Earth is dying, and to be honest, I am not sure if the movie is clear as to the Why, most likely just that all- encompassing trope that we are killing the planet, and eventually it will not be able to sustain us. But scientists discover a distant planet that could become Earth 2. But, and it's a big but, to get there it will take generations. The point as to the Why go to the planet, as opposed to Fix the Earth, is again murky, likely that humanity can be saved from extinction if we settle on another planet. 

They decide that a traditionally trained crew would just end up killing each other before the mission was complete, so they artificially create some children and raise them in the isolation of a facility that replicates the ship upon which they will travel. These kids will be the first generation, and their grandchildren will reach the planet. They will be humanity's hope. Oh, and Colin Farrell goes along as the father figure, and because the movie needs something other than a ship full of teens.

Ten-ish years later, to reduce the effect that emotions have on the now-late teens, they are given a daily dose of something blue to mute their emotions. But not their curiosity. One strong personality begins avoiding the drug, convincing a few others as well. And before long, and this was the main reason I kept on turning it off, they devolve into a pseudo-Lord of the Flies situation. I was here for pretty much the spaceship design, and not really interested in a bunch of teens being the worst that teens could be. You would think that beyond the drug, they would have raised the kids to understand morality a bit better, so such situations could not happen. Colin Farrell attempts to impress that upon them, but just makes himself a roadblock to the petulant youths who struggle to understand why they cannot just have what they want, any time. The movie was almost a metaphor for the middle-aged Internet's opinions of millennials.

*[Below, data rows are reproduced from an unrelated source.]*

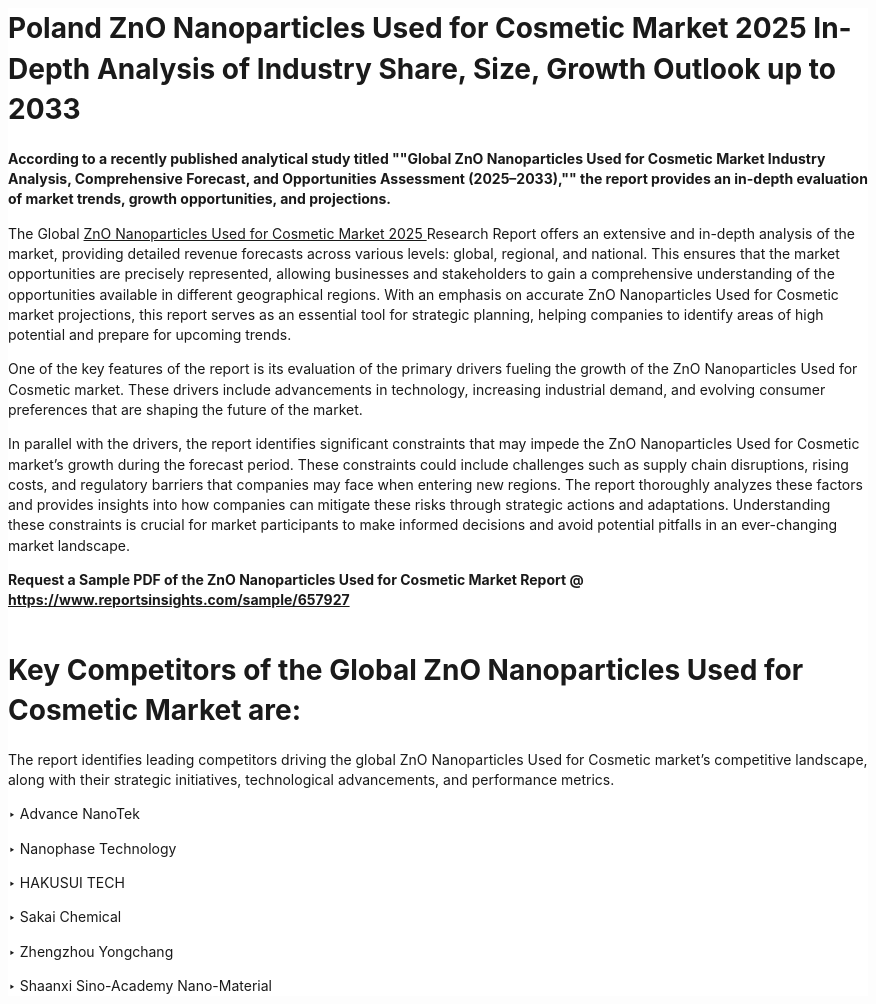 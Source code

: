 # Poland ZnO Nanoparticles Used for Cosmetic Market 2025 In-Depth Analysis of Industry Share, Size, Growth Outlook up to 2033

<strong>According to a recently published analytical study titled ""Global ZnO Nanoparticles Used for Cosmetic Market Industry Analysis, Comprehensive Forecast, and Opportunities Assessment (2025–2033),"" the report provides an in-depth evaluation of market trends, growth opportunities, and projections.</strong>

The Global <a href=https://www.reportsinsights.com/sample/657927>ZnO Nanoparticles Used for Cosmetic Market 2025 </a> Research Report offers an extensive and in-depth analysis of the market, providing detailed revenue forecasts across various levels: global, regional, and national. This ensures that the market opportunities are precisely represented, allowing businesses and stakeholders to gain a comprehensive understanding of the opportunities available in different geographical regions. With an emphasis on accurate ZnO Nanoparticles Used for Cosmetic market projections, this report serves as an essential tool for strategic planning, helping companies to identify areas of high potential and prepare for upcoming trends.

One of the key features of the report is its evaluation of the primary drivers fueling the growth of the ZnO Nanoparticles Used for Cosmetic market. These drivers include advancements in technology, increasing industrial demand, and evolving consumer preferences that are shaping the future of the market. 

In parallel with the drivers, the report identifies significant constraints that may impede the ZnO Nanoparticles Used for Cosmetic market’s growth during the forecast period. These constraints could include challenges such as supply chain disruptions, rising costs, and regulatory barriers that companies may face when entering new regions. The report thoroughly analyzes these factors and provides insights into how companies can mitigate these risks through strategic actions and adaptations. Understanding these constraints is crucial for market participants to make informed decisions and avoid potential pitfalls in an ever-changing market landscape.

<strong>Request a Sample PDF of the ZnO Nanoparticles Used for Cosmetic Market Report </strong><strong>@<a href=https://www.reportsinsights.com/sample/657927> https://www.reportsinsights.com/sample/657927</a></strong></font>

# <strong>Key Competitors of the Global ZnO Nanoparticles Used for Cosmetic Market are:</strong>

The report identifies leading competitors driving the global ZnO Nanoparticles Used for Cosmetic market’s competitive landscape, along with their strategic initiatives, technological advancements, and performance metrics.

‣ Advance NanoTek

‣ Nanophase Technology

‣ HAKUSUI TECH

‣ Sakai Chemical

‣ Zhengzhou Yongchang

‣ Shaanxi Sino-Academy Nano-Material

Considering the regularity at which the stress and anxiety of work and the pandemic hit me, I had to turn  the movie off a number of times. It was one of those tension filled movies where the hints at Things Going Wrong were early, and to be honest, were the whole point of the movie. But I had come in for the spaceship and it's design -- I have always enjoyed the concept of a generational ship, and how a fiction can portray it. By that, I was not disappointed, but overall, the movie was decidedly in the "meh" mid-range of quality. I won't go so far as to say the movie triggered me, as I am somewhat challenged by people not being able to challenged by a topic, but it was more down the lane of not often being in the mood for that range of tension.